*DIRECTIONS*. Please take the records that follow and repeat exactly the lines starting with the line with "DB_CONNECTION=mysql" and going on through the line with "return view('dashboardView');".

SOURCE DATA Block Start

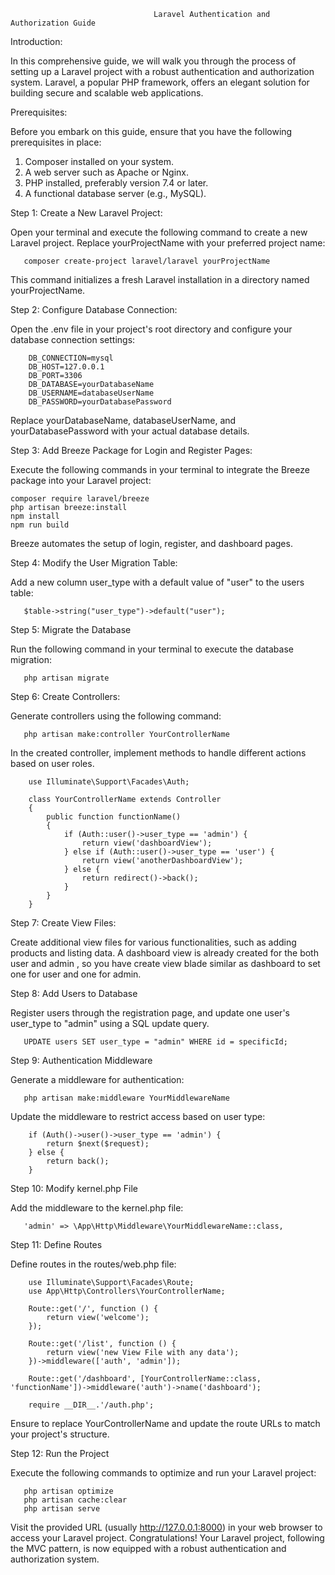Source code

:                                     Laravel Authentication and Authorization Guide

Introduction:

In this comprehensive guide, we will walk you through the process of setting up a Laravel project with a robust authentication and authorization system. Laravel, a popular PHP framework, offers an elegant solution for building secure and scalable web applications.

Prerequisites:

Before you embark on this guide, ensure that you have the following prerequisites in place:

1. Composer installed on your system.
2. A web server such as Apache or Nginx.
3. PHP installed, preferably version 7.4 or later.
4. A functional database server (e.g., MySQL).

Step 1: Create a New Laravel Project:
    
Open your terminal and execute the following command to create a new Laravel project. Replace yourProjectName with your preferred project name:

       composer create-project laravel/laravel yourProjectName

This command initializes a fresh Laravel installation in a directory named yourProjectName.

Step 2: Configure Database Connection:

Open the .env file in your project's root directory and configure your database connection settings:

        DB_CONNECTION=mysql
        DB_HOST=127.0.0.1
        DB_PORT=3306
        DB_DATABASE=yourDatabaseName
        DB_USERNAME=databaseUserName
        DB_PASSWORD=yourDatabasePassword

Replace yourDatabaseName, databaseUserName, and yourDatabasePassword with your actual database details.

Step 3: Add Breeze Package for Login and Register Pages:

Execute the following commands in your terminal to integrate the Breeze package into your Laravel project:

    composer require laravel/breeze
    php artisan breeze:install
    npm install
    npm run build

Breeze automates the setup of login, register, and dashboard pages.

Step 4: Modify the User Migration Table:    

Add a new column user_type with a default value of "user" to the users table:

       $table->string("user_type")->default("user");

Step 5: Migrate the Database

Run the following command in your terminal to execute the database migration:

       php artisan migrate

Step 6: Create Controllers:

Generate controllers using the following command:

       php artisan make:controller YourControllerName

In the created controller, implement methods to handle different actions based on user roles.

        use Illuminate\Support\Facades\Auth;

        class YourControllerName extends Controller
        {
            public function functionName()
            {
                if (Auth::user()->user_type == 'admin') {
                    return view('dashboardView');
                } else if (Auth::user()->user_type == 'user') {
                    return view('anotherDashboardView');
                } else {
                    return redirect()->back();
                }
            }
        }
        
Step 7: Create View Files:

Create additional view files for various functionalities, such as adding products and listing data. 
A dashboard view is already created for the both user and admin , so you have create view blade 
similar as dashboard to set one for user and one for admin. 

Step 8: Add Users to Database

Register users through the registration page, and update one user's user_type to "admin" using a SQL update query.

       UPDATE users SET user_type = "admin" WHERE id = specificId;

Step 9: Authentication Middleware

Generate a middleware for authentication:

       php artisan make:middleware YourMiddlewareName

Update the middleware to restrict access based on user type:

        if (Auth()->user()->user_type == 'admin') {
            return $next($request);
        } else {
            return back();
        }

Step 10: Modify kernel.php File

Add the middleware to the kernel.php file:

       'admin' => \App\Http\Middleware\YourMiddlewareName::class,

Step 11: Define Routes

Define routes in the routes/web.php file:

        use Illuminate\Support\Facades\Route;
        use App\Http\Controllers\YourControllerName;

        Route::get('/', function () {
            return view('welcome');
        });

        Route::get('/list', function () {
            return view('new View File with any data');
        })->middleware(['auth', 'admin']);

        Route::get('/dashboard', [YourControllerName::class, 'functionName'])->middleware('auth')->name('dashboard');

        require __DIR__.'/auth.php';

Ensure to replace YourControllerName and update the route URLs to match your project's structure.

Step 12: Run the Project

Execute the following commands to optimize and run your Laravel project:

       php artisan optimize
       php artisan cache:clear
       php artisan serve
        
Visit the provided URL (usually http://127.0.0.1:8000) in your web browser to access your Laravel project.
Congratulations! Your Laravel project, following the MVC pattern, is now equipped with a robust authentication and authorization system.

SOURCE DATA Block End

*RESULT OF THIS EXERCISE*.
        DB_CONNECTION=mysql
        DB_HOST=127.0.0.1
        DB_PORT=3306
        DB_DATABASE=yourDatabaseName
        DB_USERNAME=databaseUserName
        DB_PASSWORD=yourDatabasePassword

Replace yourDatabaseName, databaseUserName, and yourDatabasePassword with your actual database details.

Step 3: Add Breeze Package for Login and Register Pages:

Execute the following commands in your terminal to integrate the Breeze package into your Laravel project:

    composer require laravel/breeze
    php artisan breeze:install
    npm install
    npm run build

Breeze automates the setup of login, register, and dashboard pages.

Step 4: Modify the User Migration Table:    

Add a new column user_type with a default value of "user" to the users table:

       $table->string("user_type")->default("user");

Step 5: Migrate the Database

Run the following command in your terminal to execute the database migration:

       php artisan migrate

Step 6: Create Controllers:

Generate controllers using the following command:

       php artisan make:controller YourControllerName

In the created controller, implement methods to handle different actions based on user roles.

        use Illuminate\Support\Facades\Auth;

        class YourControllerName extends Controller
        {
            public function functionName()
            {
                if (Auth::user()->user_type == 'admin') {
                    return view('dashboardView');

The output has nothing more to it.